The next night we had a leaving meal for her, and I was feeling so scared and upset that I no showed the meal. I couldn't do it. I was due to give a speech at the meal about her leaving, and I knew I couldn't say all the usual platitudes about her. I just couldn't. So I didn't go.
Her final day before maternity leave came and I asked her to agree with her temporary replacement what Keeping in Touch days she might have and how the two of them could use them to best effect. She blew up at this, saying that she did not have to tell me when she would use her KIT days and I couldn't make her use any. I was flabbergasted, as far as I was concerned I hadn't done that, but she departed under that final cloud and that night I was so relieved that I cried, it was a release of emotion and I felt finally safe in work.
During her maternity leave she was moved to another team so that when she came back, she was managed by someone else. Not long after, she began having problems with her new manager too, and her new colleagues, and eventually left the organisation after yet another major falling out with another manager and a disciplinary investigation into her conduct. I felt somehow vindicated, it hasn't been entirely down to me, she was clearly a person with problems.
So how did all this affect me?
Greatly. It undermined my position as a senior manager, and almost destroyed my confidence in dealing with my team or any conflict situation.
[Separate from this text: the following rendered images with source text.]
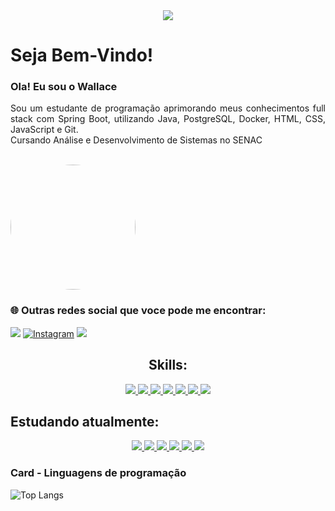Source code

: <!-- Hello -->
<div align="center">
	
<img src="https://readme-typing-svg.herokuapp.com?font=JetBrains+Mono&color=ffff&size=30&duration=1600&lines=Olá+Mundo!;Hello+World!;%E4%BD%A0%E5%A5%BD%E4%B8%96%E7%95%8C!;%D0%9F%D1%80%D0%B8%D0%B2%D0%B5%D1%82+%D0%BC%D0%B8%D1%80!;%E3%81%93%E3%82%93%E3%81%AB%E3%81%A1%E3%81%AF%E4%B8%96%E7%95%8C!;%EC%95%88%EB%85%95%ED%95%98%EC%84%B8%EC%9A%94!;Bonjour+monde!;Ch%C3%A0o+th%E1%BA%BF+gi%E1%BB%9Bi!;%E0%BA%AA%E0%BA%B0%E2%80%8B%E0%BA%9A%E0%BA%B2%E0%BA%8D%E2%80%8B%E0%BA%94%E0%BA%B5%E2%80%8B%E0%BA%8A%E0%BA%B2%E0%BA%A7%E2%80%8B%E0%BB%82%E0%BA%A5%E0%BA%81!;Hallo+Welt!;%E0%B8%AA%E0%B8%A7%E0%B8%B1%E0%B8%AA%E0%B8%94%E0%B8%B5%E0%B8%8A%E0%B8%B2%E0%B8%A7%E0%B9%82%E0%B8%A5%E0%B8%81;Halo+Dunia!">

</div>

# Seja Bem-Vindo! 
### Ola! Eu sou o Wallace

<p align="justify">
  Sou um estudante de programação aprimorando meus conhecimentos full stack com Spring Boot, utilizando Java, PostgreSQL, Docker, HTML, CSS, JavaScript e Git. <br>
  Cursando Análise e Desenvolvimento de Sistemas no SENAC<br>
<br></p>
</p>


  <img height="200" style="border-radius: 50%;" src="https://github.com/user-attachments/assets/6fcf4ca6-1568-4472-915c-cef7c06337a6">








### 🌐 Outras redes social que voce pode me encontrar:
 <a href="https://www.linkedin.com/in/
wallace-d-araujo" target="_blank"><img src="https://img.shields.io/badge/-LinkedIn-000?style=for-the-badge&logo=linkedin&logoColor=FF00F6" target="_blank"></a>  [![Instagram](https://img.shields.io/badge/-Instagram-000?style=for-the-badge&logo=instagram&logoColor=FFFF)](https://www.instagram.com/wall.araujo_/) 
 <a href = "mailto:wallacewwc2015@gmail.com"><img src="https://img.shields.io/badge/-Gmail-000?style=for-the-badge&logo=gmail&logoColor=white" target="_blank"></a>
 
## <center> Skills:
<div align="center">
    <a href="https://www.oracle.com/java/" target="_blank">
        <img src="https://skillicons.dev/icons?i=java" />
    </a>
    <a href="https://spring.io/" target="_blank">
        <img src="https://skillicons.dev/icons?i=spring" />
    </a>
    <a href="https://git-scm.com/" target="_blank">
        <img src="https://skillicons.dev/icons?i=git" />
    </a>
    <a href="https://github.com/" target="_blank">
        <img src="https://skillicons.dev/icons?i=github" />
    </a>
    <a href="https://developer.mozilla.org/en-US/docs/Web/HTML" target="_blank">
        <img src="https://skillicons.dev/icons?i=html" />
    </a>
    <a href="https://developer.mozilla.org/en-US/docs/Web/CSS" target="_blank">
        <img src="https://skillicons.dev/icons?i=css" />
    </a>
    <a href="https://developer.mozilla.org/en-US/docs/Web/JavaScript" target="_blank">
        <img src="https://skillicons.dev/icons?i=js" />
    </a>
</div>

## Estudando atualmente:
<div align="center">
    <a href="https://nodejs.org/" target="_blank">
        <img src="https://skillicons.dev/icons?i=nodejs" />
    </a>
    <a href="https://www.postgresql.org/" target="_blank">
        <img src="https://skillicons.dev/icons?i=postgres" />
    </a>
    <a href="https://www.mongodb.com/" target="_blank">
        <img src="https://skillicons.dev/icons?i=mongodb" />
    </a>
    <a href="https://www.mysql.com/" target="_blank">
        <img src="https://skillicons.dev/icons?i=mysql" />
    </a>
    <a href="https://www.postman.com/" target="_blank">
        <img src="https://skillicons.dev/icons?i=postman" />
    </a>
    <a href="https://react.dev/" target="_blank">
        <img src="https://skillicons.dev/icons?i=react" />
    </a>
</div>



### Card - Linguagens de programação 
![Top Langs](https://github-readme-stats-git-masterrstaa-rickstaa.vercel.app/api/top-langs/?username=dev-wallace&bg_color=000&border_color=30A3DC&title_color=E94D5F&text_color=FFF)




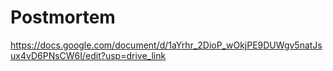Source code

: # Postmortem
https://docs.google.com/document/d/1aYrhr_2DioP_wOkjPE9DUWgv5natJsux4vD6PNsCW6I/edit?usp=drive_link

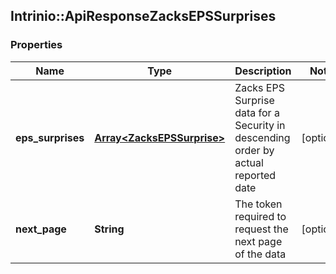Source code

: ## Intrinio::ApiResponseZacksEPSSurprises

### Properties
Name | Type | Description | Notes
------------ | ------------- | ------------- | -------------
**eps_surprises** | [**Array&lt;ZacksEPSSurprise&gt;**](ZacksEPSSurprise.md) | Zacks EPS Surprise data for a Security in descending order by actual reported date | [optional] 
**next_page** | **String** | The token required to request the next page of the data | [optional] 


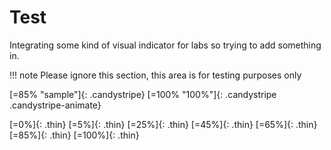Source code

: # Test

Integrating some kind of visual indicator for labs so trying to add something in.

!!! note
    Please ignore this section, this area is for testing purposes only

[=85% "sample"]{: .candystripe}
[=100% "100%"]{: .candystripe .candystripe-animate}

[=0%]{: .thin}
[=5%]{: .thin}
[=25%]{: .thin}
[=45%]{: .thin}
[=65%]{: .thin}
[=85%]{: .thin}
[=100%]{: .thin}
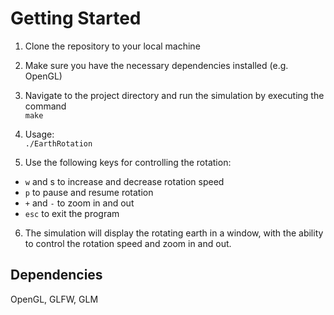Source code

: <h1>Getting Started</h1>

1. Clone the repository to your local machine </br>
2. Make sure you have the necessary dependencies installed (e.g. OpenGL)</br>
3. Navigate to the project directory and run the simulation by executing the command</br>
    `make`


4. Usage:\
``./EarthRotation``


1. Use the following keys for controlling the rotation:
+ `w` and s to increase and decrease rotation speed
+ `p` to pause and resume rotation
+ `+` and `-` to zoom in and out
+ `esc` to exit the program
6. The simulation will display the rotating earth in a window, with the ability to control the rotation speed and zoom in and out.

<h2>Dependencies</h2>
OpenGL,
GLFW,
GLM
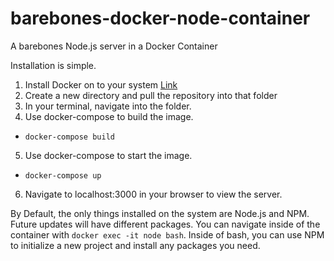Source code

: # barebones-docker-node-container
A barebones Node.js server in a Docker Container

Installation is simple.

1. Install Docker on to your system [Link](https://docs.docker.com/v17.12/install/)
2. Create a new directory and pull the repository into that folder
3. In your terminal, navigate into the folder.
4. Use docker-compose to build the image.
  * `docker-compose build`
5. Use docker-compose to start the image.
  * `docker-compose up`
6. Navigate to localhost:3000 in your browser to view the server.

By Default, the only things installed on the system are Node.js and NPM. Future updates will have different packages. You can navigate inside of the container with `docker exec -it node bash`. Inside of bash, you can use NPM to initialize a new project and install any packages you need.
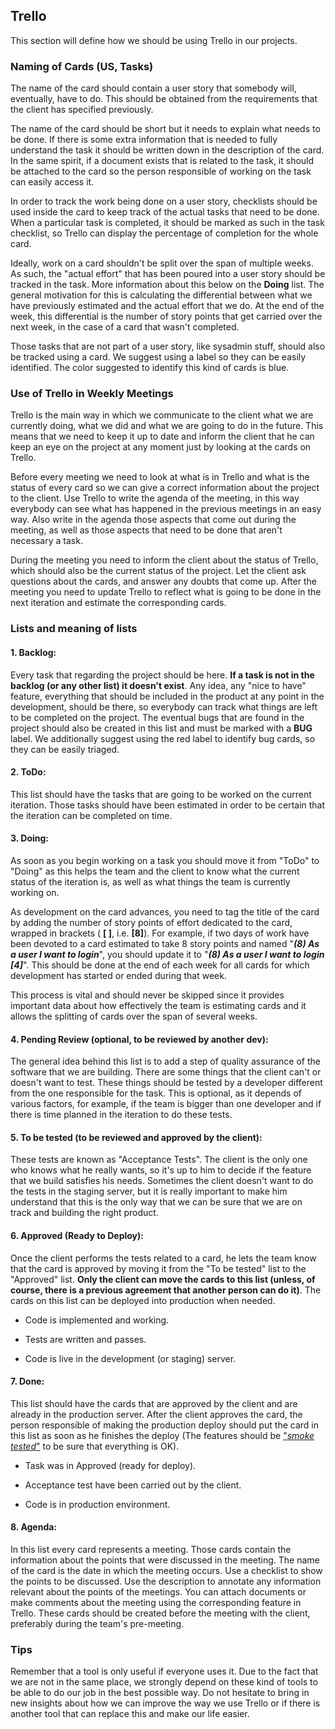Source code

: ﻿Trello
-----------

This section will define how we should be using Trello in our
projects.

### Naming of Cards (US, Tasks)

The name of the card should contain a user story that somebody will,
eventually, have to do. This should be obtained from the requirements
that the client has specified previously.

The name of the card should be short but it needs to explain what
needs to be done. If there is some extra information that is needed
to fully understand the task it should be written down in the description
of the card. In the same spirit, if a document exists that is related to 
the task, it should be attached to the card so the person responsible 
of working on the task can easily access it.

In order to track the work being done on a user story, checklists
should be used inside the card to keep track of the actual tasks that
need to be done. When a particular task is completed, it should be
marked as such in the task checklist, so Trello can display the
percentage of completion for the whole card.

Ideally, work on a card shouldn't be split over the span of multiple
weeks. As such, the "actual effort" that has been poured into a user
story should be tracked in the task. More information about this below
on the **Doing** list. The general motivation for this is calculating
the differential between what we have previously estimated and the
actual effort that we do. At the end of the week, this differential is
the number of story points that get carried over the next week, in
the case of a card that wasn't completed.

Those tasks that are not part of a user story, like sysadmin stuff,
should also be tracked using a card. We suggest using a label so they
can be easily identified. The color suggested to identify this kind of
cards is blue.

### Use of Trello in Weekly Meetings

Trello is the main way in which we communicate to the client
what we are currently doing, what we did and what we are going to do
in the future. This means that we need to keep it up to date and
inform the client that he can keep an eye on the project at any moment
just by looking at the cards on Trello.

Before every meeting we need to look at what is in Trello and what is
the status of every card so we can give a correct information about
the project to the client. Use Trello to write the agenda of the
meeting, in this way everybody can see what has happened in the
previous meetings in an easy way. Also write in the agenda those
aspects that come out during the meeting, as well as those aspects
that need to be done that aren't necessary a task.

During the meeting you need to inform the client about the status of
Trello, which should also be the current status of the project. Let
the client ask questions about the cards, and answer any doubts that
come up. After the meeting you need to update Trello to reflect what
is going to be done in the next iteration and estimate the
corresponding cards.

### Lists and meaning of lists

#### 1. **Backlog:**

Every task that regarding the project should be here. **If a task is
not in the backlog (or any other list) it doesn't exist**. Any idea,
any "nice to have" feature, everything that should be included in the
product at any point in the development, should be there, so everybody
can track what things are left to be completed on the project. The
eventual bugs that are found in the project should also be created in
this list and must be marked with a **BUG** label. We additionally
suggest using the red label to identify bug cards, so they can be
easily triaged.

#### 2. **ToDo:**

This list should have the tasks that are going to be worked on the
current iteration. Those tasks should have been estimated in order to
be certain that the iteration can be completed on time.

#### 3. **Doing:**

As soon as you begin working on a task you should move it from "ToDo" to
"Doing" as this helps the team and the client to know what the current
status of the iteration is, as well as what things the team is
currently working on.

As development on the card advances, you need to tag the title of the
card by adding the number of story points of effort dedicated to the
card, wrapped in brackets ( **[ ]**, i.e. **[8]**). For example, if
two days of work have been devoted to a card estimated to take 8 story
points and named "***(8) As a user I want to login***", you should
update it to "***(8) As a user I want to login [4]***". This should be
done at the end of each week for all cards for which development has
started or ended during that week.

This process is vital and should never be skipped since it provides
important data about how effectively the team is estimating cards and
it allows the splitting of cards over the span of several weeks.

#### 4. **Pending Review (optional, to be reviewed by another dev):**

The general idea behind this list is to add a step of quality
assurance of the software that we are building. There are some things
that the client can't or doesn't want to test. These things should be
tested by a developer different from the one responsible for the
task. This is optional, as it depends of various factors, for example,
if the team is bigger than one developer and if there is time planned
in the iteration to do these tests.

#### 5. **To be tested (to be reviewed and approved by the client):**

These tests are known as "Acceptance Tests". The client is the only
one who knows what he really wants, so it's up to him to decide if the
feature that we build satisfies his needs. Sometimes the client
doesn't want to do the tests in the staging server, but it is really
important to make him understand that this is the only way that we can
be sure that we are on track and building the right product.

#### 6. **Approved (Ready to Deploy):**

Once the client performs the tests related to a card, he lets the team
know that the card is approved by moving it from the "To be tested"
list to the "Approved" list. **Only the client can move the cards to
this list (unless, of course, there is a previous agreement that
another person can do it)**. The cards on this list can be deployed
into production when needed.

- Code is implemented and working.

- Tests are written and passes.

- Code is live in the development (or staging) server.

#### 7. **Done:**

This list should have the cards that are approved by the client and
are already in the production server. After the client approves the
card, the person responsible of making the production deploy should
put the card in this list as soon as he finishes the deploy (The
features should be
["*smoke tested*"](https://en.wikipedia.org/wiki/Smoke_testing_(software))
to be sure that everything is OK).

- Task was in Approved (ready for deploy).

- Acceptance test have been carried out by the client.

- Code is in production environment.

#### 8. **Agenda:**

In this list every card represents a meeting. Those cards contain the
information about the points that were discussed in the meeting. The
name of the card is the date in which the meeting occurs.  Use a
checklist to show the points to be discussed. Use the description to
annotate any information relevant about the points of the meetings.
You can attach documents or make comments about the meeting using the
corresponding feature in Trello.  These cards should be created before
the meeting with the client, preferably during the team's pre-meeting.

### Tips

Remember that a tool is only useful if everyone uses it. Due to the
fact that we are not in the same place, we strongly depend on these
kind of tools to be able to do our job in the best possible way. Do
not hesitate to bring in new insights about how we can improve the way
we use Trello or if there is another tool that can replace this and
make our life easier.
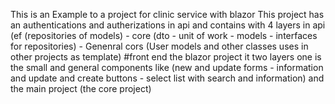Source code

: This is an Example to a project for clinic service with blazor
This project has an authentications and autherizations in api 
and contains with 4 layers in api (ef (repositories of models) - core (dto - unit of work - models - interfaces for repositories) - Genenral cors 
(User models and other classes uses in other projects as template)
#front end 
the blazor project it two layers 
one is the small and general components like (new and update forms - information and update and create buttons - select list with search and information)
and the main project (the core project)
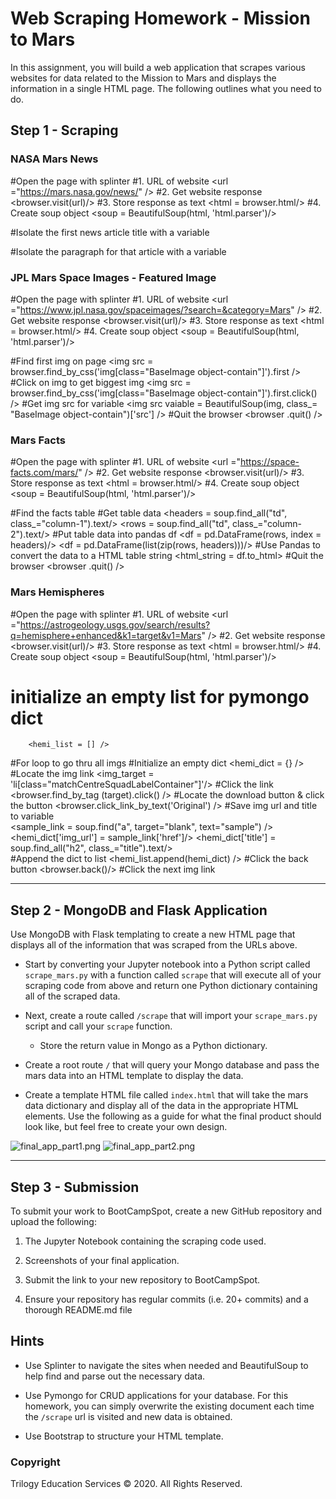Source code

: # Web Scraping Homework - Mission to Mars

In this assignment, you will build a web application that scrapes various websites for data related to the Mission to Mars and displays the information in a single HTML page. The following outlines what you need to do.

## Step 1 - Scraping

### NASA Mars News
#Open the page with splinter
    #1. URL of website
        <url ="https://mars.nasa.gov/news/" />
    #2. Get website response
        <browser.visit(url)/>
    #3. Store response as text
        <html = browser.html/>
    #4. Create soup object
        <soup = BeautifulSoup(html, 'html.parser')/>

#Isolate the first news article title with a variable
    <div class="content-title"/>
#Isolate the paragraph for that article with a variable
    <div class="article_teaser_body"/>

### JPL Mars Space Images - Featured Image
#Open the page with splinter
    #1. URL of website
        <url ="https://www.jpl.nasa.gov/spaceimages/?search=&category=Mars" />
    #2. Get website response
        <browser.visit(url)/>
    #3. Store response as text
        <html = browser.html/>
    #4. Create soup object
        <soup = BeautifulSoup(html, 'html.parser')/>

#Find first img on page
     <img src = browser.find_by_css('img[class="BaseImage  object-contain"]').first />
#Click on img to get biggest img
     <img src = browser.find_by_css('img[class="BaseImage  object-contain"]').first.click() />
#Get img src for variable
     <img src vaiable = BeautifulSoup(img, class_= "BaseImage  object-contain")['src'] />
#Quit the browser
     <browser .quit() />
     
### Mars Facts
#Open the page with splinter
    #1. URL of website
        <url ="https://space-facts.com/mars/" />
    #2. Get website response
        <browser.visit(url)/>
    #3. Store response as text
        <html = browser.html/>
    #4. Create soup object
        <soup = BeautifulSoup(html, 'html.parser')/>
        
#Find the facts table
    <table id=tablepress-p-mars-no-2>
#Get table data
    <headers = soup.find_all("td", class_="column-1").text/>
    <rows = soup.find_all("td", class_="column-2").text/>
#Put table data into pandas df
    <df = pd.DataFrame(rows, index = headers)/>
    <df = pd.DataFrame(list(zip(rows, headers)))/>
#Use Pandas to convert the data to a HTML table string
    <html_string = df.to_html>
#Quit the browser
     <browser .quit() />
        
### Mars Hemispheres
        
#Open the page with splinter
    #1. URL of website
         <url ="https://astrogeology.usgs.gov/search/results?q=hemisphere+enhanced&k1=target&v1=Mars" />
    #2. Get website response
        <browser.visit(url)/>
    #3. Store response as text
        <html = browser.html/>
    #4. Create soup object
        <soup = BeautifulSoup(html, 'html.parser')/>
# initialize an empty list for pymongo dict
        <hemi_list = [] />
#For loop to go thru all imgs
        <for img in page: />
    #Initialize an empty dict
            <hemi_dict = {} />   
    #Locate the img link
            <img_target = 'li[class="matchCentreSquadLabelContainer"]'/>
    #Click the link
            <browser.find_by_tag (target).click() />
    #Locate the download button & click the button
            <browser.click_link_by_text('Original') />
    #Save img url and title to variable        
            <sample_link = soup.find("a", target="blank", text="sample") />
            <hemi_dict['img_url'] = sample_link['href']/>
            <hemi_dict['title'] = soup.find_all("h2", class_="title").text/>  
    #Append the dict to list
            <hemi_list.append(hemi_dict) />
    #Click the back button
            <browser.back()/>
    #Click the next img link

- - -

## Step 2 - MongoDB and Flask Application

Use MongoDB with Flask templating to create a new HTML page that displays all of the information that was scraped from the URLs above.

* Start by converting your Jupyter notebook into a Python script called `scrape_mars.py` with a function called `scrape` that will execute all of your scraping code from above and return one Python dictionary containing all of the scraped data.

* Next, create a route called `/scrape` that will import your `scrape_mars.py` script and call your `scrape` function.

  * Store the return value in Mongo as a Python dictionary.

* Create a root route `/` that will query your Mongo database and pass the mars data into an HTML template to display the data.

* Create a template HTML file called `index.html` that will take the mars data dictionary and display all of the data in the appropriate HTML elements. Use the following as a guide for what the final product should look like, but feel free to create your own design.

![final_app_part1.png](Images/final_app_part1.png)
![final_app_part2.png](Images/final_app_part2.png)

- - -

## Step 3 - Submission

To submit your work to BootCampSpot, create a new GitHub repository and upload the following:

1. The Jupyter Notebook containing the scraping code used.

2. Screenshots of your final application.

3. Submit the link to your new repository to BootCampSpot.

4. Ensure your repository has regular commits (i.e. 20+ commits) and a thorough README.md file

## Hints

* Use Splinter to navigate the sites when needed and BeautifulSoup to help find and parse out the necessary data.

* Use Pymongo for CRUD applications for your database. For this homework, you can simply overwrite the existing document each time the `/scrape` url is visited and new data is obtained.

* Use Bootstrap to structure your HTML template.

### Copyright

Trilogy Education Services © 2020. All Rights Reserved.
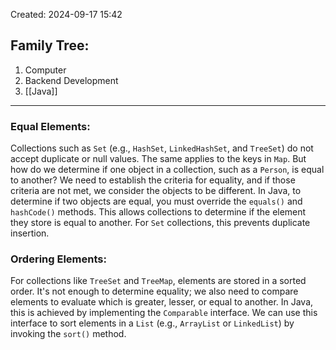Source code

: Created: 2024-09-17 15:42
## Family Tree:
1. Computer
2. Backend Development
3. [[Java]]
-- -
### Equal Elements:
Collections such as `Set` (e.g., `HashSet`, `LinkedHashSet`, and `TreeSet`) do not accept duplicate or null values. The same applies to the keys in `Map`. But how do we determine if one object in a collection, such as a `Person`, is equal to another? We need to establish the criteria for equality, and if those criteria are not met, we consider the objects to be different.
In Java, to determine if two objects are equal, you must override the `equals()` and `hashCode()` methods. This allows collections to determine if the element they store is equal to another. For `Set` collections, this prevents duplicate insertion.
### Ordering Elements:
For collections like `TreeSet` and `TreeMap`, elements are stored in a sorted order. It's not enough to determine equality; we also need to compare elements to evaluate which is greater, lesser, or equal to another. In Java, this is achieved by implementing the `Comparable` interface.
We can use this interface to sort elements in a `List` (e.g., `ArrayList` or `LinkedList`) by invoking the `sort()` method.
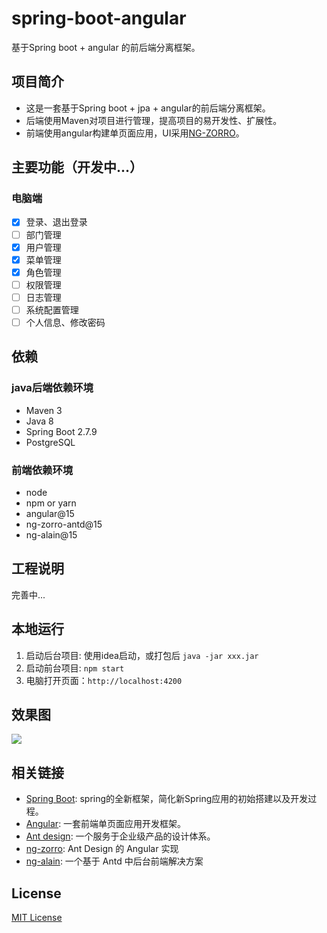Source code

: # spring-boot-angular

基于Spring boot + angular 的前后端分离框架。

## 项目简介

* 这是一套基于Spring boot + jpa + angular的前后端分离框架。
* 后端使用Maven对项目进行管理，提高项目的易开发性、扩展性。
* 前端使用angular构建单页面应用，UI采用[NG-ZORRO](https://ng.ant.design/)。

## 主要功能（开发中...）

### 电脑端

- [x] 登录、退出登录
- [ ] 部门管理
- [x] 用户管理
- [x] 菜单管理
- [x] 角色管理
- [ ] 权限管理
- [ ] 日志管理
- [ ] 系统配置管理
- [ ] 个人信息、修改密码

## 依赖

### java后端依赖环境

* Maven 3
* Java 8
* Spring Boot 2.7.9
* PostgreSQL

### 前端依赖环境

* node
* npm or yarn
* angular@15
* ng-zorro-antd@15
* ng-alain@15

## 工程说明

完善中...

## 本地运行

1. 启动后台项目: 使用idea启动，或打包后 `java -jar xxx.jar`
2. 启动前台项目: `npm start`
3. 电脑打开页面：`http://localhost:4200`

## 效果图

![](http://image.dqv5.com/public/2018/1543051392883.jpg)

## 相关链接

* [Spring Boot](https://spring.io/projects/spring-boot):   spring的全新框架，简化新Spring应用的初始搭建以及开发过程。
* [Angular](https://angular.cn/):           一套前端单页面应用开发框架。
* [Ant design](https://ant.design/):      一个服务于企业级产品的设计体系。
* [ng-zorro](https://ng.ant.design/):      Ant Design 的 Angular 实现
* [ng-alain](https://ng-alain.com/):     一个基于 Antd 中后台前端解决方案

## License

[MIT License](./LICENSE)

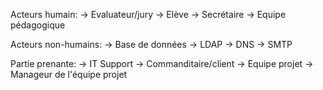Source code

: Acteurs humain:
-> Evaluateur/jury
-> Elève
-> Secrétaire 
-> Equipe pédagogique

Acteurs non-humains:
-> Base de données
-> LDAP
-> DNS
-> SMTP

Partie prenante:
-> IT Support
-> Commanditaire/client
-> Equipe projet
-> Manageur de l'équipe projet
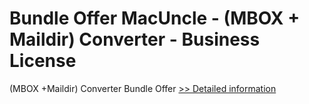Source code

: # Bundle Offer MacUncle - (MBOX + Maildir) Converter - Business License
(MBOX +Maildir) Converter Bundle Offer
[>> Detailed information](https://secure.shareit.com/shareit/product.html?productid=300998517&affiliateid=200057808)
I felt under pressure, under scrutiny, and accused of bullying by a pregnant employee when I actually felt I was the one being bullied.
I felt like I couldn't tell anyone. After all, I was the senior person. I managed her. Surely bullying is something that the more senior person does to the more junior person normally? And as a man, I felt pride prevented me telling anyone that a junior female employee was routinely bullying me.
In short, I felt ashamed.
It's brought back a lot of memories writing this blog and the aim of sharing this is partly to get it off my chest, but mostly it's to raise awareness of bullying, which can be defined as persistent unwanted conduct or behaviour. Lots of people think that bullying is only something that happens at school, and I had experiences of that too, but sadly it's in the workplace too.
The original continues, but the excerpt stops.